Für Sie persönlich - jemand, der ständig die belastenden Aspekte des modernen Sports zu kritisieren und herauszustellen scheint - warum sind Sie überhaupt erst zum Sportschreiben gekommen?

Bevor ich mich für Politik interessierte, liebte ich Sport und habe diese Liebe immer noch. Ich bin in den 1980er Jahren in New York City aufgewachsen und mein Zimmer war ein Schrein für die Stars dieser Zeit - Daryl Strawberry, Dwight Gooden, Lawrence Taylor und Keith Hernandez. Ich habe Basketball gespielt, ich habe Baseball gespielt, ich habe die Rückseite von Baseballkarten auswendig gelernt, ich habe die ganze Zeit Sportbücher gelesen und ich habe es absolut geliebt. Ich war bei Spiel 6 der 1986 World Series, als der Ball durch Bill Buckners Beine ging, und ich habe immer noch den Kartenstummel. Ich bin der festen Überzeugung, dass Sport wie ein Feuer ist - man kann damit eine Mahlzeit zubereiten oder ein Haus niederbrennen.

Der Grund, warum ich kritisch darüber schreibe, ist, dass ich mich als Traditionalist betrachte, wenn es um Sport geht. Ich möchte es vor seinen abscheulichen Exzessen und der Art und Weise retten, wie es von den Machthabern für ihre politischen Mittel verwendet wird.

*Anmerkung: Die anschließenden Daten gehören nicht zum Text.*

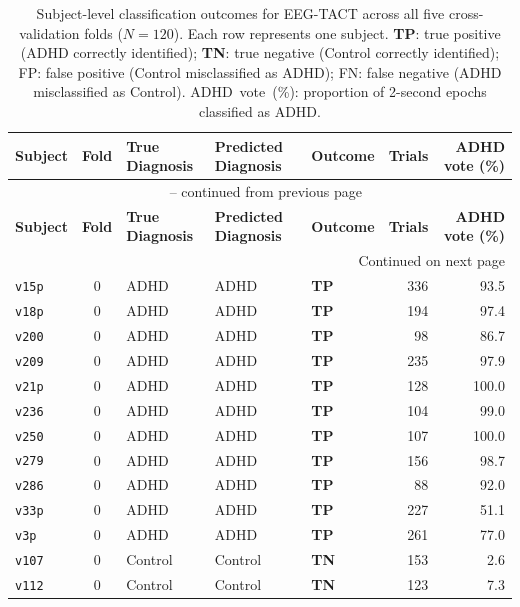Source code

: \begin{longtable}{lclllrr}
  \caption{Subject-level classification outcomes for EEG-TACT across all five cross-validation folds ($N = 120$). Each row represents one subject. \textbf{TP}: true positive (ADHD correctly identified); \textbf{TN}: true negative (Control correctly identified); FP: false positive (Control misclassified as ADHD); FN: false negative (ADHD misclassified as Control). ADHD~vote~(\%): proportion of 2-second epochs classified as ADHD.} \label{tab:subject_casewise} \\
  \toprule
  \textbf{Subject} & \textbf{Fold} & \textbf{True Diagnosis} & \textbf{Predicted Diagnosis} & \textbf{Outcome} & \textbf{Trials} & \textbf{ADHD vote (\%)} \\
  \midrule
  \endfirsthead
  \multicolumn{7}{c}{{\tablename\ \thetable{} -- continued from previous page}} \\
  \toprule
  \textbf{Subject} & \textbf{Fold} & \textbf{True Diagnosis} & \textbf{Predicted Diagnosis} & \textbf{Outcome} & \textbf{Trials} & \textbf{ADHD vote (\%)} \\
  \midrule
  \endhead
  \midrule
  \multicolumn{7}{r}{{Continued on next page}} \\
  \endfoot
  \bottomrule
  \endlastfoot
  \texttt{v15p} & 0 & ADHD & ADHD & \textbf{TP} & 336 & 93.5 \\
  \texttt{v18p} & 0 & ADHD & ADHD & \textbf{TP} & 194 & 97.4 \\
  \texttt{v200} & 0 & ADHD & ADHD & \textbf{TP} & 98 & 86.7 \\
  \texttt{v209} & 0 & ADHD & ADHD & \textbf{TP} & 235 & 97.9 \\
  \texttt{v21p} & 0 & ADHD & ADHD & \textbf{TP} & 128 & 100.0 \\
  \texttt{v236} & 0 & ADHD & ADHD & \textbf{TP} & 104 & 99.0 \\
  \texttt{v250} & 0 & ADHD & ADHD & \textbf{TP} & 107 & 100.0 \\
  \texttt{v279} & 0 & ADHD & ADHD & \textbf{TP} & 156 & 98.7 \\
  \texttt{v286} & 0 & ADHD & ADHD & \textbf{TP} & 88 & 92.0 \\
  \texttt{v33p} & 0 & ADHD & ADHD & \textbf{TP} & 227 & 51.1 \\
  \texttt{v3p} & 0 & ADHD & ADHD & \textbf{TP} & 261 & 77.0 \\
  \texttt{v107} & 0 & Control & Control & \textbf{TN} & 153 & 2.6 \\
  \texttt{v112} & 0 & Control & Control & \textbf{TN} & 123 & 7.3 \\

\end{longtable}
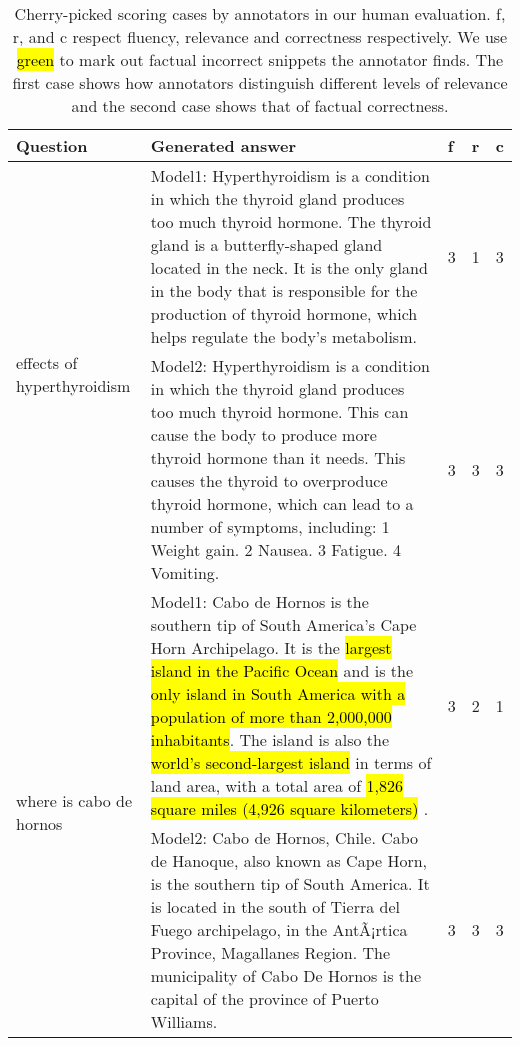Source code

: \documentclass[11pt]{article}
\DeclareRobustCommand{\hlgreen}[1]{{\sethlcolor{soulgreen}\hl{#1}}}
\begin{document}
\begin{table*}[htbp]\small
\begin{tabular}{|p{100pt}|p{250pt}|l|l|l|}
\hline
 Question & Generated answer & f & r & c \\ \hline
\multirow{2}{*}{effects of hyperthyroidism} &  Model1: Hyperthyroidism is a condition in which the thyroid gland produces too much thyroid hormone. The thyroid gland is a butterfly-shaped gland located in the neck. It is the only gland in the body that is responsible for the production of thyroid hormone, which helps regulate the body's metabolism. & 3 & 1 & 3 \\ \cline{2-5} 
 & Model2: Hyperthyroidism is a condition in which the thyroid gland produces too much thyroid hormone. This can cause the body to produce more thyroid hormone than it needs. This causes the thyroid to overproduce thyroid hormone, which can lead to a number of symptoms, including: 1  Weight gain. 2  Nausea. 3  Fatigue. 4  Vomiting. & 3 & 3 & 3 \\ \hline
\multirow{2}{*}{where is cabo de hornos} &  Model1: Cabo de Hornos is the southern tip of South America's Cape Horn Archipelago. It is the \hlgreen{largest island in the Pacific Ocean} and is the \hlgreen{only island in South America with a population of more than 2,000,000 inhabitants}. The island is also the \hlgreen{world's second-largest island} in terms of land area, with a total area of \hlgreen{1,826 square miles (4,926 square kilometers)} . & 3 & 2 & 1 \\ \cline{2-5} 
 &  Model2: Cabo de Hornos, Chile. Cabo de Hanoque, also known as Cape Horn, is the southern tip of South America. It is located in the south of Tierra del Fuego archipelago, in the AntÃ¡rtica Province, Magallanes Region. The municipality of Cabo De Hornos is the capital of the province of Puerto Williams. & 3 & 3 & 3 \\ \hline
\end{tabular}
\caption{Cherry-picked scoring cases by annotators in our human evaluation. f, r, and c respect fluency, relevance and correctness respectively. We use \hlgreen{green} to mark out factual incorrect snippets the annotator finds. The first case shows how annotators distinguish different levels of relevance and the second case shows that of factual correctness.}
\label{tab:human eval cases}
\end{table*}
\end{document}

Wenn die Leute zu mir sagen: "Sie versuchen, Sport zu politisieren", sage ich: "Sehen Sie nicht, dass Sport bereits politisiert ist?" Ich möchte, dass Sport von der Politik getrennt ist, aber solange es nicht so ist Wir müssen darauf hinweisen.

Fällt es Ihnen schwer, Athleten oder Besitzer zu finden, deren politische Überzeugungen Sie ablehnen? Und wurzeln Sie mehr für einen Spieler, wenn Sie mit ihnen einverstanden sind?

Wenn ich Spieler treffe und ihre Politik wirklich respektiere und ich denke, dass sie mutige Leute sind - ja, ich mache ein bisschen härter Wurzeln für sie. Zum Teil, weil ich sie kennengelernt habe, aber auch, weil ich weiß, wie Sportmedien funktionieren. Je erfolgreicher sie sind, desto mehr Menschen werden hören, was sie sagen wollen, und desto mehr können sie diese Plattform nutzen. Ich möchte natürlich, dass Menschen, die mutig sind und diese Plattform nutzen, mehr als nur Sportgetränke verkaufen. Ich möchte, dass sie das hellste Rampenlicht haben, das es gibt.

Was Athleten anbelangt, deren Politik ich nicht mag, ist es schwierig, für sie Fuß zu fassen? Ich schätze, ich bin dankbar, dass ich weiß, was ihre Politik ist und dass sie sich ausgesprochen haben. Ich habe mich wegen seiner Politik nie aktiv gegen jemanden gewurzelt. Sogar jemand wie Tim Tebow, ich mag ihn wirklich. Ich denke nur, dass er das wirklich Wichtige, was Quarterbacks tun müssen, nicht kann - nämlich einen Fußball zu werfen.